> **DATA EXTRACTS**:
--- START ---

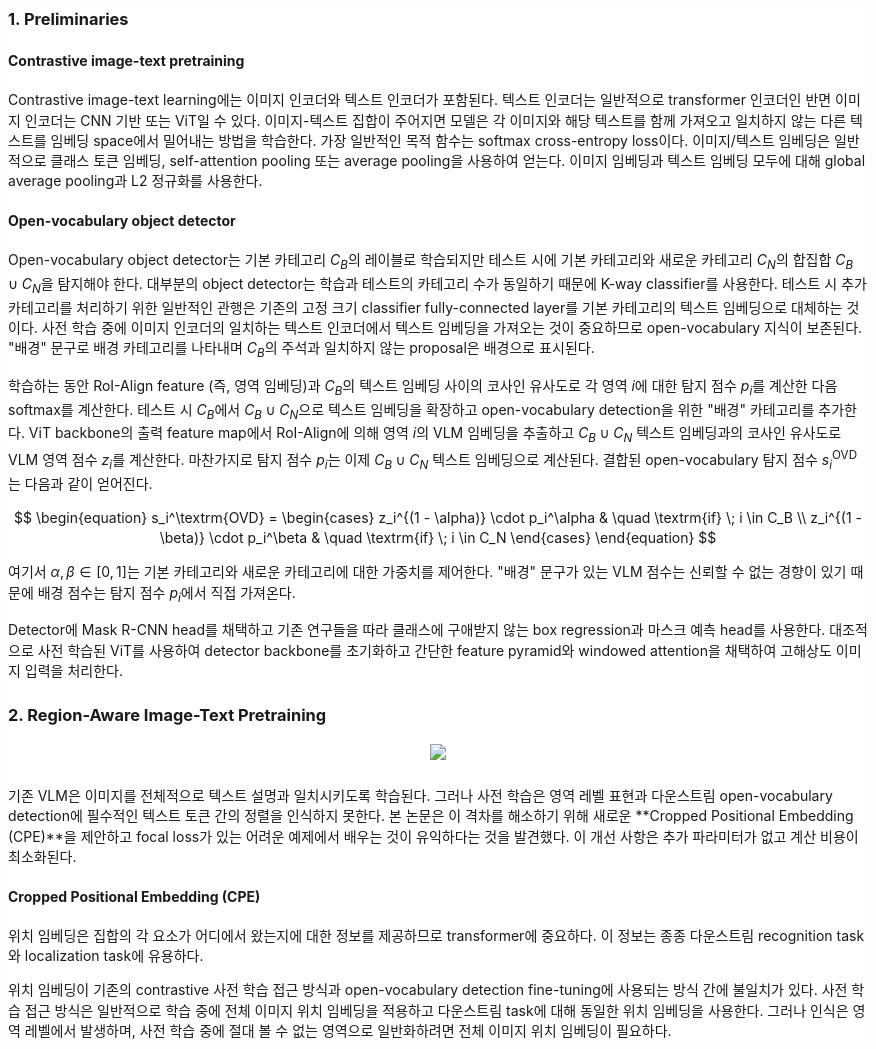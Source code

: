 ### 1. Preliminaries
#### Contrastive image-text pretraining
Contrastive image-text learning에는 이미지 인코더와 텍스트 인코더가 포함된다. 텍스트 인코더는 일반적으로 transformer 인코더인 반면 이미지 인코더는 CNN 기반 또는 ViT일 수 있다. 이미지-텍스트 집합이 주어지면 모델은 각 이미지와 해당 텍스트를 함께 가져오고 일치하지 않는 다른 텍스트를 임베딩 space에서 밀어내는 방법을 학습한다. 가장 일반적인 목적 함수는 softmax cross-entropy loss이다. 이미지/텍스트 임베딩은 일반적으로 클래스 토큰 임베딩, self-attention pooling 또는 average pooling을 사용하여 얻는다. 이미지 임베딩과 텍스트 임베딩 모두에 대해 global average pooling과 L2 정규화를 사용한다.

#### Open-vocabulary object detector
Open-vocabulary object detector는 기본 카테고리 $C_B$의 레이블로 학습되지만 테스트 시에 기본 카테고리와 새로운 카테고리 $C_N$의 합집합 $C_B \cup C_N$을 탐지해야 한다. 대부분의 object detector는 학습과 테스트의 카테고리 수가 동일하기 때문에 K-way classifier를 사용한다. 테스트 시 추가 카테고리를 처리하기 위한 일반적인 관행은 기존의 고정 크기 classifier fully-connected layer를 기본 카테고리의 텍스트 임베딩으로 대체하는 것이다. 사전 학습 중에 이미지 인코더의 일치하는 텍스트 인코더에서 텍스트 임베딩을 가져오는 것이 중요하므로 open-vocabulary 지식이 보존된다. "배경" 문구로 배경 카테고리를 나타내며 $C_B$의 주석과 일치하지 않는 proposal은 배경으로 표시된다.

학습하는 동안 RoI-Align feature (즉, 영역 임베딩)과 $C_B$의 텍스트 임베딩 사이의 코사인 유사도로 각 영역 $i$에 대한 탐지 점수 $p_i$를 계산한 다음 softmax를 계산한다. 테스트 시 $C_B$에서 $C_B \cup C_N$으로 텍스트 임베딩을 확장하고 open-vocabulary detection을 위한 "배경" 카테고리를 추가한다. ViT backbone의 출력 feature map에서 RoI-Align에 의해 영역 $i$의 VLM 임베딩을 추출하고 $C_B \cup C_N$ 텍스트 임베딩과의 코사인 유사도로 VLM 영역 점수 $z_i$를 계산한다. 마찬가지로 탐지 점수 $p_i$는 이제 $C_B \cup C_N$ 텍스트 임베딩으로 계산된다. 결합된 open-vocabulary 탐지 점수 $s_i^\textrm{OVD}$는 다음과 같이 얻어진다.

$$
\begin{equation}
s_i^\textrm{OVD} = \begin{cases}
z_i^{(1 - \alpha)} \cdot p_i^\alpha & \quad \textrm{if} \; i \in C_B \\
z_i^{(1 - \beta)} \cdot p_i^\beta & \quad \textrm{if} \; i \in C_N
\end{cases}
\end{equation}
$$

여기서 $\alpha, \beta \in [0, 1]$는 기본 카테고리와 새로운 카테고리에 대한 가중치를 제어한다. "배경" 문구가 있는 VLM 점수는 신뢰할 수 없는 경향이 있기 때문에 배경 점수는 탐지 점수 $p_i$에서 직접 가져온다.

Detector에 Mask R-CNN head를 채택하고 기존 연구들을 따라 클래스에 구애받지 않는 box regression과 마스크 예측 head를 사용한다. 대조적으로 사전 학습된 ViT를 사용하여 detector backbone를 초기화하고 간단한 feature pyramid와 windowed attention을 채택하여 고해상도 이미지 입력을 처리한다.

### 2. Region-Aware Image-Text Pretraining
<center><img src='{{"/assets/img/ro-vit/ro-vit-fig2.webp" | relative_url}}' width="100%"></center>
<br>
기존 VLM은 이미지를 전체적으로 텍스트 설명과 일치시키도록 학습된다. 그러나 사전 학습은 영역 레벨 표현과 다운스트림 open-vocabulary detection에 필수적인 텍스트 토큰 간의 정렬을 인식하지 못한다. 본 논문은 이 격차를 해소하기 위해 새로운 **Cropped Positional Embedding (CPE)**을 제안하고 focal loss가 있는 어려운 예제에서 배우는 것이 유익하다는 것을 발견했다. 이 개선 사항은 추가 파라미터가 없고 계산 비용이 최소화된다.

#### Cropped Positional Embedding (CPE)
위치 임베딩은 집합의 각 요소가 어디에서 왔는지에 대한 정보를 제공하므로 transformer에 중요하다. 이 정보는 종종 다운스트림 recognition task와 localization task에 유용하다.

위치 임베딩이 기존의 contrastive 사전 학습 접근 방식과 open-vocabulary detection fine-tuning에 사용되는 방식 간에 불일치가 있다. 사전 학습 접근 방식은 일반적으로 학습 중에 전체 이미지 위치 임베딩을 적용하고 다운스트림 task에 대해 동일한 위치 임베딩을 사용한다. 그러나 인식은 영역 레벨에서 발생하며, 사전 학습 중에 절대 볼 수 없는 영역으로 일반화하려면 전체 이미지 위치 임베딩이 필요하다.
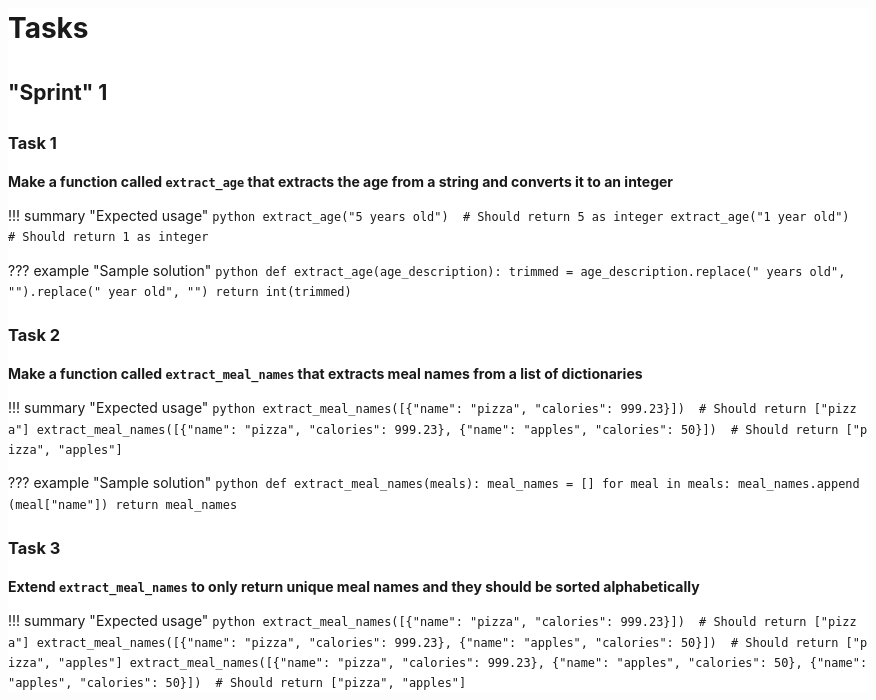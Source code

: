 # Tasks

## "Sprint" 1

### Task 1

**Make a function called `extract_age` that extracts the age from a string and converts it to an integer**

!!! summary "Expected usage"
    ```python
    extract_age("5 years old")  # Should return 5 as integer
    extract_age("1 year old")  # Should return 1 as integer
    ```

??? example "Sample solution"
    ```python
    def extract_age(age_description):
        trimmed = age_description.replace(" years old", "").replace(" year old", "")
        return int(trimmed)
    ```

### Task 2

**Make a function called `extract_meal_names` that extracts meal names from a list of dictionaries**

!!! summary "Expected usage"
    ```python
    extract_meal_names([{"name": "pizza", "calories": 999.23}])  # Should return ["pizza"]
    extract_meal_names([{"name": "pizza", "calories": 999.23}, {"name": "apples", "calories": 50}])  # Should return ["pizza", "apples"]
    ```

??? example "Sample solution"
    ```python
    def extract_meal_names(meals):
        meal_names = []
        for meal in meals:
            meal_names.append(meal["name"])
        return meal_names
    ```


### Task 3

**Extend `extract_meal_names` to only return unique meal names and they should be sorted alphabetically**

!!! summary "Expected usage"
    ```python
    extract_meal_names([{"name": "pizza", "calories": 999.23}])  # Should return ["pizza"]
    extract_meal_names([{"name": "pizza", "calories": 999.23}, {"name": "apples", "calories": 50}])  # Should return ["pizza", "apples"]
    extract_meal_names([{"name": "pizza", "calories": 999.23}, {"name": "apples", "calories": 50}, {"name": "apples", "calories": 50}])  # Should return ["pizza", "apples"]
    ```

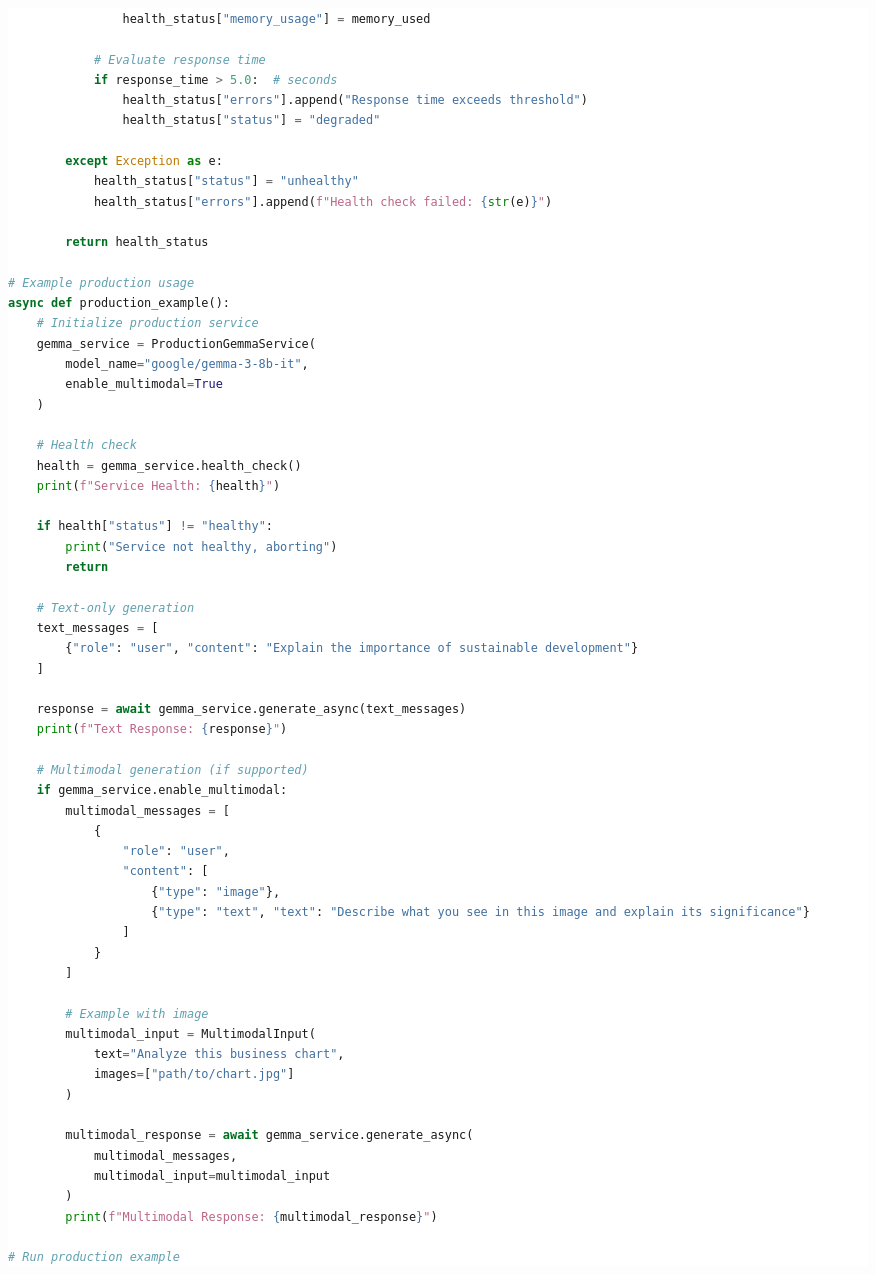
 ```python
                health_status["memory_usage"] = memory_used
            
            # Evaluate response time
            if response_time > 5.0:  # seconds
                health_status["errors"].append("Response time exceeds threshold")
                health_status["status"] = "degraded"
            
        except Exception as e:
            health_status["status"] = "unhealthy"
            health_status["errors"].append(f"Health check failed: {str(e)}")
        
        return health_status

# Example production usage
async def production_example():
    # Initialize production service
    gemma_service = ProductionGemmaService(
        model_name="google/gemma-3-8b-it",
        enable_multimodal=True
    )
    
    # Health check
    health = gemma_service.health_check()
    print(f"Service Health: {health}")
    
    if health["status"] != "healthy":
        print("Service not healthy, aborting")
        return
    
    # Text-only generation
    text_messages = [
        {"role": "user", "content": "Explain the importance of sustainable development"}
    ]
    
    response = await gemma_service.generate_async(text_messages)
    print(f"Text Response: {response}")
    
    # Multimodal generation (if supported)
    if gemma_service.enable_multimodal:
        multimodal_messages = [
            {
                "role": "user", 
                "content": [
                    {"type": "image"},
                    {"type": "text", "text": "Describe what you see in this image and explain its significance"}
                ]
            }
        ]
        
        # Example with image
        multimodal_input = MultimodalInput(
            text="Analyze this business chart",
            images=["path/to/chart.jpg"]
        )
        
        multimodal_response = await gemma_service.generate_async(
            multimodal_messages,
            multimodal_input=multimodal_input
        )
        print(f"Multimodal Response: {multimodal_response}")

# Run production example
```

--- END ---

> **WORK REQUIRED**: From the very first line of the listing above through the line that holds "Open-vocabulary object detector는", write out each line exactly as it stands, leaving pictures out.

> **WRITTEN REPLY**:
Source code

: ### 1. Preliminaries
#### Contrastive image-text pretraining
Contrastive image-text learning에는 이미지 인코더와 텍스트 인코더가 포함된다. 텍스트 인코더는 일반적으로 transformer 인코더인 반면 이미지 인코더는 CNN 기반 또는 ViT일 수 있다. 이미지-텍스트 집합이 주어지면 모델은 각 이미지와 해당 텍스트를 함께 가져오고 일치하지 않는 다른 텍스트를 임베딩 space에서 밀어내는 방법을 학습한다. 가장 일반적인 목적 함수는 softmax cross-entropy loss이다. 이미지/텍스트 임베딩은 일반적으로 클래스 토큰 임베딩, self-attention pooling 또는 average pooling을 사용하여 얻는다. 이미지 임베딩과 텍스트 임베딩 모두에 대해 global average pooling과 L2 정규화를 사용한다.

#### Open-vocabulary object detector
Open-vocabulary object detector는 기본 카테고리 $C_B$의 레이블로 학습되지만 테스트 시에 기본 카테고리와 새로운 카테고리 $C_N$의 합집합 $C_B \cup C_N$을 탐지해야 한다. 대부분의 object detector는 학습과 테스트의 카테고리 수가 동일하기 때문에 K-way classifier를 사용한다. 테스트 시 추가 카테고리를 처리하기 위한 일반적인 관행은 기존의 고정 크기 classifier fully-connected layer를 기본 카테고리의 텍스트 임베딩으로 대체하는 것이다. 사전 학습 중에 이미지 인코더의 일치하는 텍스트 인코더에서 텍스트 임베딩을 가져오는 것이 중요하므로 open-vocabulary 지식이 보존된다. "배경" 문구로 배경 카테고리를 나타내며 $C_B$의 주석과 일치하지 않는 proposal은 배경으로 표시된다.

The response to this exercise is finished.